No funds shall at any time be segregated into the account of Participant or set
aside in any other manner whatsoever for his benefit.

     (b) At all times, the account of Participant shall merely represent a
general obligation of the Company. Participant shall be a general creditor of
the Company with respect to this obligation, and shall not have or be deemed to
have a secured or otherwise preferred position with respect thereto. Nothing
contained herein shall be deemed to create an escrow, trust, custodial account,
fiduciary relationship, or funded arrangement of any kind.

     3.  ADMINISTRATION OF THE PLAN
         --------------------------

     (a) The Administrator (within the meaning of the Employee Retirement Income
Security Act of 1974) shall file with the Secretary of Labor all notices and
other information required under ERISA. The Administrator of this Plan shall be
the Executive Committee of the Board of Directors of the Company.

     (b) The Executive Committee (hereinafter referred to as the "Committee")
shall have the authority to control and manage the operation and administration
of the Plan, and shall be the agent of the Plan for purposes of receiving
service of legal process.

                                      -6-



     (c) The Committee shall keep complete records for the administration of the
Plan, promulgate rules and regulations for administration of the Plan consistent
with the terms and provisions of the Plan, interpret the Plan, determine any
questions of fact arising under the Plan, and make all decisions required by the
Plan.
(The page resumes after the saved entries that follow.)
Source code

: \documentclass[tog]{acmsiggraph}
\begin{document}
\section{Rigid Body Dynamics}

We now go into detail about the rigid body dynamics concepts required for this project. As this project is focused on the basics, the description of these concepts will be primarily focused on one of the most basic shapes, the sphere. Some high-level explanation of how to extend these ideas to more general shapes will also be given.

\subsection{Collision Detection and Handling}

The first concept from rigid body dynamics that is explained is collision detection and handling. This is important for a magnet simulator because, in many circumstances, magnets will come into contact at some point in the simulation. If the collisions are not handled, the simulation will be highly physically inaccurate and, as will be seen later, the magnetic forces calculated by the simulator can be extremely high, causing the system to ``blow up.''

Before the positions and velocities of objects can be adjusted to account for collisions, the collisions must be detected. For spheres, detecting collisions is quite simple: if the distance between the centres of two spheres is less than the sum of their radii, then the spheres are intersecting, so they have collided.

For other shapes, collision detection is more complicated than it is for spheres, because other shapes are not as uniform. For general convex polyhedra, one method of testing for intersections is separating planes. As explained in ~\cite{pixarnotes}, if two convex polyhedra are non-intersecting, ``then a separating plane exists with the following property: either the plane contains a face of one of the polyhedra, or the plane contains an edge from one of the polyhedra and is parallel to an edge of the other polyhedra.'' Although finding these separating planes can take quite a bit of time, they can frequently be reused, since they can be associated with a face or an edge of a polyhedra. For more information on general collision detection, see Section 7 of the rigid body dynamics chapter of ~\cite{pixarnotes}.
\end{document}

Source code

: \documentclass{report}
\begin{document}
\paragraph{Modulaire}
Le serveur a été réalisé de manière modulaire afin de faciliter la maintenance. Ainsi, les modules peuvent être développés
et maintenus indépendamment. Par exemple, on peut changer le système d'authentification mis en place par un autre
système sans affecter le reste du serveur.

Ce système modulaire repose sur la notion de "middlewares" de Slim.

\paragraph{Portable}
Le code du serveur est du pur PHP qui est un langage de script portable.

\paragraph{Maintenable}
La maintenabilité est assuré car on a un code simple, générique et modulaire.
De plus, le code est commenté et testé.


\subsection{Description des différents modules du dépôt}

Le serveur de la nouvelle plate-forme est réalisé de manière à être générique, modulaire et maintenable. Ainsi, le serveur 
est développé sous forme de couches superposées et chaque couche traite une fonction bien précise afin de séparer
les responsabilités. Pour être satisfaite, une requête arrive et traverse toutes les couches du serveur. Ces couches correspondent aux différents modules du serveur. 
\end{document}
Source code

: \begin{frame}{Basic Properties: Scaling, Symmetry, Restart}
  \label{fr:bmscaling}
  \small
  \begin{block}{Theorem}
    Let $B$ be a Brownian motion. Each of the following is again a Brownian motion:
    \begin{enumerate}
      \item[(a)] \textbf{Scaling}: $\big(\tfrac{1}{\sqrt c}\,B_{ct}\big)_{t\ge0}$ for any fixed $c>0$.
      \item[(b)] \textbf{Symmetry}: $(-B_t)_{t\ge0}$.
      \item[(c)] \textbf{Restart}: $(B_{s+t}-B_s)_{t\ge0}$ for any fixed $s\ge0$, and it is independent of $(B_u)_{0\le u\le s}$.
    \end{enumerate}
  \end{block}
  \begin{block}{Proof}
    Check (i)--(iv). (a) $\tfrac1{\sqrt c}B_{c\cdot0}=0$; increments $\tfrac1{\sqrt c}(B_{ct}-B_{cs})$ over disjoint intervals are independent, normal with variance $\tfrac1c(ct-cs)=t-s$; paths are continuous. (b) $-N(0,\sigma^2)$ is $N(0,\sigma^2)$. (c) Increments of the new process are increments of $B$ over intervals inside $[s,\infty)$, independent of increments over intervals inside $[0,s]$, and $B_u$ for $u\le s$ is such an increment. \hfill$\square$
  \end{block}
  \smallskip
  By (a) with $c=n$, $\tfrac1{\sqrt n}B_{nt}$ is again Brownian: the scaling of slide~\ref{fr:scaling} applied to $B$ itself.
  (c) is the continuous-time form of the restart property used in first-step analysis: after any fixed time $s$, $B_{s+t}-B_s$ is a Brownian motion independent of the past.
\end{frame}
The construction thereof and any actions and decisions taken thereon in
good faith by the Committee shall be final and conclusive. The Committee may
correct any defect, or supply any omission, or reconcile any inconsistency in
the Plan in such manner and to such extent as shall be expedient to carry the
Plan into effect and shall be the sole judge of such expediency.

     (d)If, pursuant to rules, regulations or other interpretations of the Plan,
the Committee denies the claim of Participant or of a beneficiary for benefits
under the Plan, the Committee shall provide written notice settinq forth in a
manner calculated to be understood by the claimant:

               (i)the specific reasons for such denial;

               (ii)the specific reference to the Plan provisions on which the
denial is based;

               (iii) a description of any additional material or information
necessary to perfect the claim and an explanation of why such material or
information is needed;

               (iv) an explanation of the Plan's claim review procedure.


                                      -7-


If a claim for benefits by Participant or by a beneficiary has been denied, the
Participant or beneficiary may request review by the Committee of the denied
claim by notifying the Committee in writing within sixty days after receipt of
the notification of claim denial. As part of said review procedure, the claimant
or his authorized representative may review pertinent documents and submit
issues and comments to the Committee in writing.


     4.  LIMITATION OF RIGHTS
         --------------------

     Neither the establishment of the Plan, nor any modification thereof, nor
the payment of any benefit shall be construed as giving Participant,
beneficiary, or any person whomsoever, any legal or equitable right against the
Company, its subsidiaries, or the Committee, unless such right shall be
specifically provided for in the Plan or conferred by affirmative action of the
Committee or the Company in accordance with the terms and provisions of the
Plan; or as giving Participant the right to be retained in the service of the
Company or its subsidiaries, and Participant shall remain subject to discharge
to the same extent as if the Plan had never been adopted.


     5.  EFFECTIVE DATE
         --------------

The Effective Date of the Plan shall be March 24, 1977.